For purposes of this Agreement, the following terms have the following meanings:

(a) "Subscriber" means the Person that enters into this Agreement with VR Speaking and holds a Subscription (whether an Individual Subscription or an Organization Subscription), as identified on the applicable Order Form or during account activation.

(b) "Individual Subscription" means a subscription plan for Ovation designated as "Individual" on VR Speaking's Pricing page or in the Documentation, under which the Subscriber is a natural person using the Software for their own use.
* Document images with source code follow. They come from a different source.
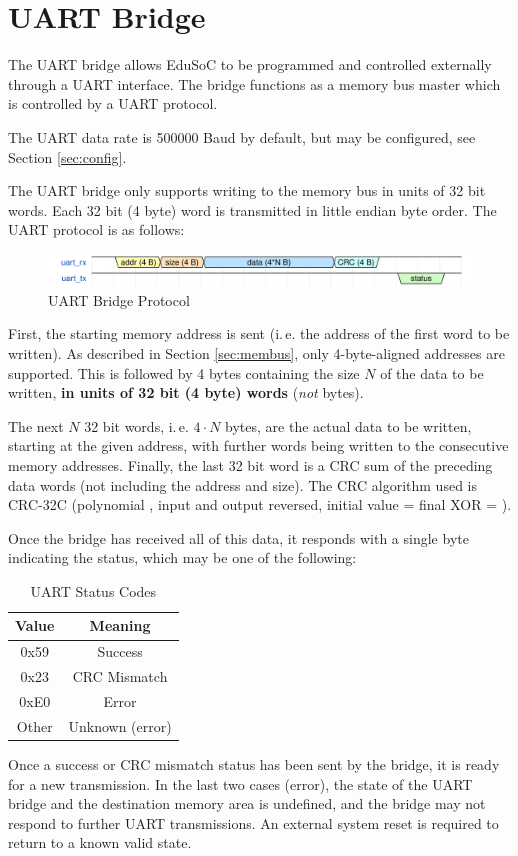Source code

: \newpage
\section{UART Bridge}\label{sec:uart}
The UART bridge allows EduSoC to be programmed and controlled externally through a UART interface.
The bridge functions as a memory bus master which is controlled by a UART protocol.

The UART data rate is 500000 Baud by default, but may be configured, see Section \ref{sec:config}.

The UART bridge only supports writing to the memory bus in units of 32 bit words. Each 32 bit (4 byte) word is transmitted in little endian byte order.
The UART protocol is as follows:\\
\begin{figure}[H]
    \centering
    \includegraphics[width=\textwidth]{graphics/EduSoC_UART_Protocol.svg}
    \vspace{-1em}
    \caption{UART Bridge Protocol}
    \label{fig:uart_protocol}
\end{figure}
First, the starting memory address is sent (i.\,e. the address of the first word to be written). As described in Section \ref{sec:membus}, only 4-byte-aligned addresses are supported. This is followed by 4 bytes containing the size $N$ of the data to be written, \textbf{in units of 32 bit (4 byte) words} (\textit{not} bytes).

The next $N$ 32 bit words, i.\,e. $4 \cdot N$ bytes, are the actual data to be written, starting at the given address, with further words being written to the consecutive memory addresses. Finally, the last 32 bit word is a CRC sum of the preceding data words (not including the address and size). The CRC algorithm used is CRC-32C (polynomial , input and output reversed, initial value = final XOR = ).

Once the bridge has received all of this data, it responds with a single byte indicating the status, which may be one of the following:\\
\begin{table}[H]
    \centering
    \begin{tabular}{|c|c|}\hline
        Value & Meaning \\\hline\hline
        0x59 & Success \\
        0x23 & CRC Mismatch \\
        0xE0 & Error \\
        Other & Unknown (error) \\\hline
    \end{tabular}
    \caption{UART Status Codes}
    \label{tab:uart_status}
\end{table}
Once a success or CRC mismatch status has been sent by the bridge, it is ready for a new transmission.
In the last two cases (error), the state of the UART bridge and the destination memory area is undefined, and the bridge may not respond to further UART transmissions. An external system reset is required to return to a known valid state.

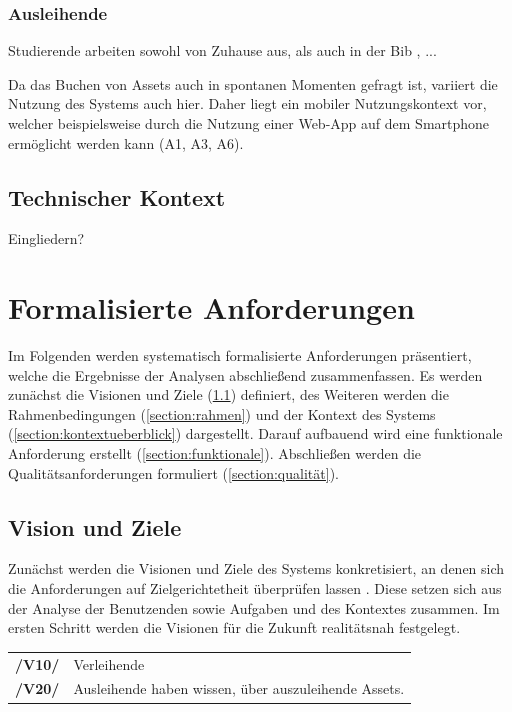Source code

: \subsubsection{Ausleihende}
Studierende arbeiten sowohl von Zuhause aus, als auch in der Bib , ... 

Da das Buchen von Assets auch in spontanen Momenten gefragt ist, variiert die Nutzung des Systems
auch hier. Daher liegt ein mobiler Nutzungskontext vor, welcher beispielsweise durch die Nutzung
einer Web-App auf dem Smartphone ermöglicht werden kann (A1, A3, A6).

\subsection{Technischer Kontext}
Eingliedern?


\section{Formalisierte Anforderungen}
\label{section:anforderung}

Im Folgenden werden systematisch formalisierte Anforderungen präsentiert, welche die Ergebnisse der
Analysen abschließend zusammenfassen. Es werden zunächst die Visionen und Ziele
(\ref{section:visionziel}) definiert, des Weiteren werden die Rahmenbedingungen
(\ref{section:rahmen}) und der Kontext des Systems (\ref{section:kontextueberblick}) dargestellt.
Darauf aufbauend wird eine funktionale Anforderung erstellt (\ref{section:funktionale}). Abschließen
werden die Qualitätsanforderungen formuliert (\ref{section:qualität}).


\subsection{Vision und Ziele}
\label{section:visionziel}
Zunächst werden die Visionen und Ziele des Systems konkretisiert, an denen sich die Anforderungen
auf Zielgerichtetheit überprüfen lassen \cite{balzert2009}. Diese setzen sich aus der Analyse der
Benutzenden sowie Aufgaben und des Kontextes zusammen. Im ersten Schritt werden die Visionen für die
Zukunft realitätsnah festgelegt.



\begin{center}
        \renewcommand{\arraystretch}{1.5}
        \begin{tabular}{p{}p{}}
                \hline
                \textbf{/V10/} & Verleihende \\
                \textbf{/V20/} & Ausleihende haben wissen, über auszuleihende Assets. \\
                \hline
        \end{tabular}
\end{center}


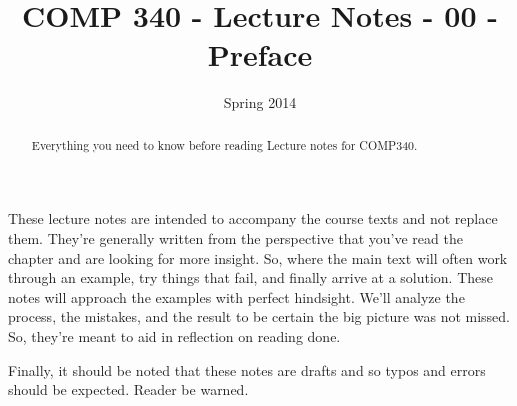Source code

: \documentclass[]{tufte-handout}
\title{COMP 340 - Lecture Notes - 00 - Preface}
\date{Spring 2014}
\begin{document}
\maketitle

\begin{abstract}
Everything you need to know before reading Lecture notes for COMP340.
\end{abstract}

These lecture notes are intended to accompany the course texts
and not replace them.  They're generally written from the perspective that you've read the chapter and are looking for more insight.  So, where the main text will often work through an example, try things that fail, and finally arrive at a solution.  These notes will approach the examples with perfect hindsight.  We'll analyze the process, the mistakes, and the result to be certain the big picture was not missed.  So, they're meant to aid in reflection on reading done. 

Finally, it should be noted that these notes are drafts and so typos and errors should be expected. Reader be warned.
\end{document}
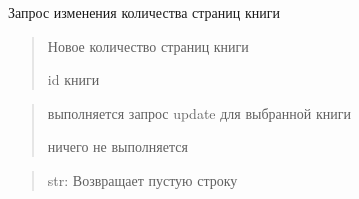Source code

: \documentclass[letterpaper,10pt,russian]{sphinxmanual}
\begin{document}
\begin{fulllineitems}
\label{\detokenize{blueprints:blueprints.change_book_information.change_page}}
\pysigstartsignatures
{}
\pysigstopsignatures
\sphinxAtStartPar
Запрос изменения количества страниц книги
\begin{description}
\begin{quote}\begin{description}
\sphinxAtStartPar
Новое количество страниц книги

\sphinxAtStartPar
id книги

\end{description}\end{quote}

\begin{quote}\begin{description}
\sphinxAtStartPar
выполняется запрос update для выбранной книги

\sphinxAtStartPar
ничего не выполняется

\end{description}\end{quote}

\end{description}
\begin{quote}\begin{description}
\sphinxAtStartPar
str: Возвращает пустую строку

\end{description}\end{quote}

\end{fulllineitems}

\end{document}
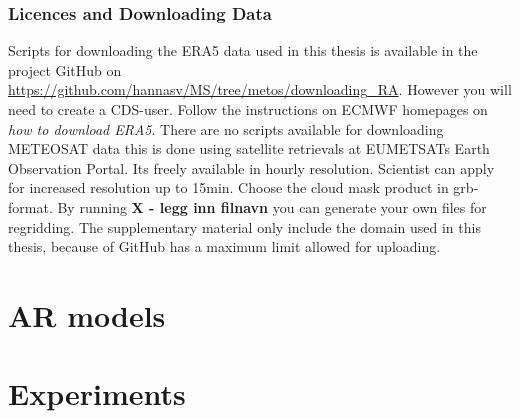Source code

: \subsubsection{Licences and Downloading Data} \label{sec:downloading_data}
Scripts for downloading the ERA5 data used in this thesis is available in the project GitHub on \href{https://github.com/hannasv/MS/tree/metos/downloading{\_}RA}{https://github.com/hannasv/MS/tree/metos/downloading{\_}RA}. However you will need to create a CDS-user. Follow the instructions on ECMWF homepages on \textit{how to download ERA5}. There are no scripts available for downloading METEOSAT data this is done using satellite retrievals at EUMETSATs Earth Observation Portal. Its freely available in hourly resolution. Scientist can apply for increased resolution up to 15min. Choose the cloud mask product in grb-format. By running \textbf{X - legg inn filnavn} you can generate your own files for regridding. The supplementary material only include the domain used in this thesis, because of GitHub has a maximum limit allowed for uploading. 

\section{AR models}

\section{Experiments}






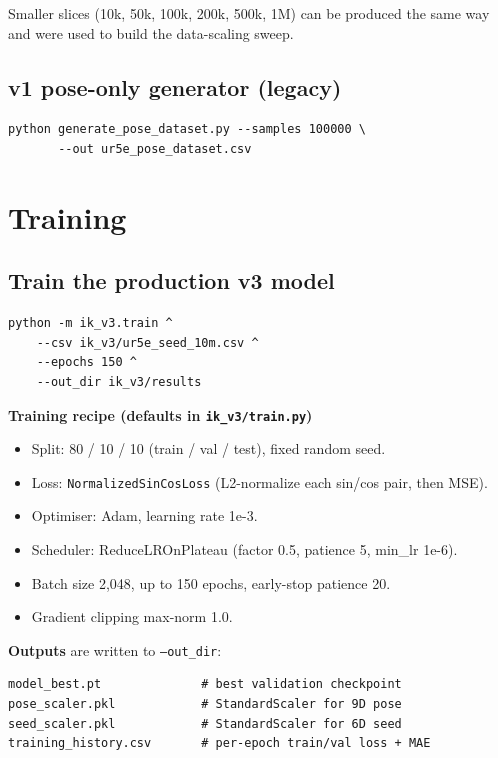 \documentclass[11pt]{article}
\begin{document}
\noindent Smaller slices (10k, 50k, 100k, 200k, 500k, 1M) can be produced
the same way and were used to build the data-scaling sweep.

\subsection{v1 pose-only generator (legacy)}

\begin{lstlisting}[style=shell]
python generate_pose_dataset.py --samples 100000 \
       --out ur5e_pose_dataset.csv
\end{lstlisting}

\section{Training}

\subsection{Train the production v3 model}

\begin{lstlisting}[style=shell]
python -m ik_v3.train ^
    --csv ik_v3/ur5e_seed_10m.csv ^
    --epochs 150 ^
    --out_dir ik_v3/results
\end{lstlisting}

\noindent\textbf{Training recipe (defaults in \texttt{ik\_v3/train.py})}
\begin{itemize}[leftmargin=*]
    \item Split: 80 / 10 / 10 (train / val / test), fixed random seed.
    \item Loss: \texttt{NormalizedSinCosLoss} (L2-normalize each sin/cos
          pair, then MSE).
    \item Optimiser: Adam, learning rate 1e-3.
    \item Scheduler: ReduceLROnPlateau (factor 0.5, patience 5,
          min\_lr 1e-6).
    \item Batch size 2{,}048, up to 150 epochs, early-stop patience 20.
    \item Gradient clipping max-norm 1.0.
\end{itemize}

\noindent\textbf{Outputs} are written to \texttt{--out\_dir}:
\begin{lstlisting}[style=shell]
model_best.pt              # best validation checkpoint
pose_scaler.pkl            # StandardScaler for 9D pose
seed_scaler.pkl            # StandardScaler for 6D seed
training_history.csv       # per-epoch train/val loss + MAE
\end{lstlisting}
\end{document}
(c) "Organization Subscription" means a subscription plan for Ovation designated as "Organization" on VR Speaking's Pricing page or in the Documentation, under which the Subscriber is an entity (such as a university, business, nonprofit, or government organization) that purchases Ovation in order to make it available to multiple individuals associated with that entity.

(d) "Subscription" means an Individual Subscription or Organization Subscription.

(e) "Authorized Users" means: (i) in the case of an Individual Subscription, only the Subscriber; and (ii) in the case of an Organization Subscription, only those individuals whom the Subscriber authorizes to access and use the Software for the Subscriber's internal educational or business purposes, including the Subscriber's employees, faculty, staff, contractors acting on the Subscriber's behalf, and students, learners, or other participants affiliated with the Subscriber; in each case solely up to the number of Licenses and Concurrent Users permitted under the applicable Order Form.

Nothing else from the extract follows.